Mas, bastante antes disso, pelas 11h30, já um dos pequenotes exibia orgulhoso uma caixa de fósforos e um maço de tabaco pilhado ao pai. Uma festa! Cigarros a sério em vez de barbas de milho. Um fartote. Cada um tratou de deitar mão ao seu cigarrinho e chupá-lo até ao filtro, tossindo convulsamente e ficando com os olhos vermelhos e fora das órbitas. Houve quem perguntasse a si próprio que diabo de prazer encontravam os adultos em tal vício de consequências tão desagradáveis. Os cigarros acabaram-se num abrir e fechar de olhos. Os fósforos é que não. Seriam eles a arma da desgraça subsequente.

Fogo! Um dos malandretes teve a ideia pouco esperta de fazer fogo de artifício com os amorfos. Isto é, pegava num, riscava-o na lista, e atirava-o já aceso para cima do companheiro mais próximo que tinha de se desviar para não ficar com uma marca qualquer de queimadura num braço ou numa perna.

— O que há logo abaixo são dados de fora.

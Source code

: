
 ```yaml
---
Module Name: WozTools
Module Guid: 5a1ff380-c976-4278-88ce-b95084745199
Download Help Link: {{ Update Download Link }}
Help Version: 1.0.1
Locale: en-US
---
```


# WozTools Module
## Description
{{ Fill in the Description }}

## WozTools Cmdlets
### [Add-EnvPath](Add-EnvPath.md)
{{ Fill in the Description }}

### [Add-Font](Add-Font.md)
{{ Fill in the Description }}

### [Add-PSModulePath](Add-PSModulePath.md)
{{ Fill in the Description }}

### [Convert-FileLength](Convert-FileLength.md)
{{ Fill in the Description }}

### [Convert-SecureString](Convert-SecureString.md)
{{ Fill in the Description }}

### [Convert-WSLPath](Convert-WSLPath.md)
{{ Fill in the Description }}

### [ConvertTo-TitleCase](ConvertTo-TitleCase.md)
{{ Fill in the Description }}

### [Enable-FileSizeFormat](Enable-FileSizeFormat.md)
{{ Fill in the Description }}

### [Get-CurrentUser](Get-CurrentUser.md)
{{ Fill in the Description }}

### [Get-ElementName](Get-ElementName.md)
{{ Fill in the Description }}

O sol subiu no céu até que a sombra ficasse mais curta. Um calor de fazer estalar fachadas de igrejas e derreter alcatrão tomou conta do fim da manhã daquele quase, quase Verão. O simples pensamento de saber os seus colegas na sala de aula, a decorar as bases da aritmética e os verbos irregulares, dava ao nosso grupo de capitães da erva-seca uma sensação de liberdade que se aproximava velozmente da total inconsciência. Um deles teve a ideia tão brilhante como tola de acenderem uma fogueira para poder saltarem sobre as chamas como se estivessem no dia de São João. Mal o idealizaram, mal o fizeram. Juntaram ramos das árvores à volta, misturaram-nos com palha, e tascaram-lhes fogo. Mal as chamas brotaram, perceberam que estavam metidos num sarilho e dos grandes. O fogo não tardou a declarar a sua independência e a tornar-se incontrolável.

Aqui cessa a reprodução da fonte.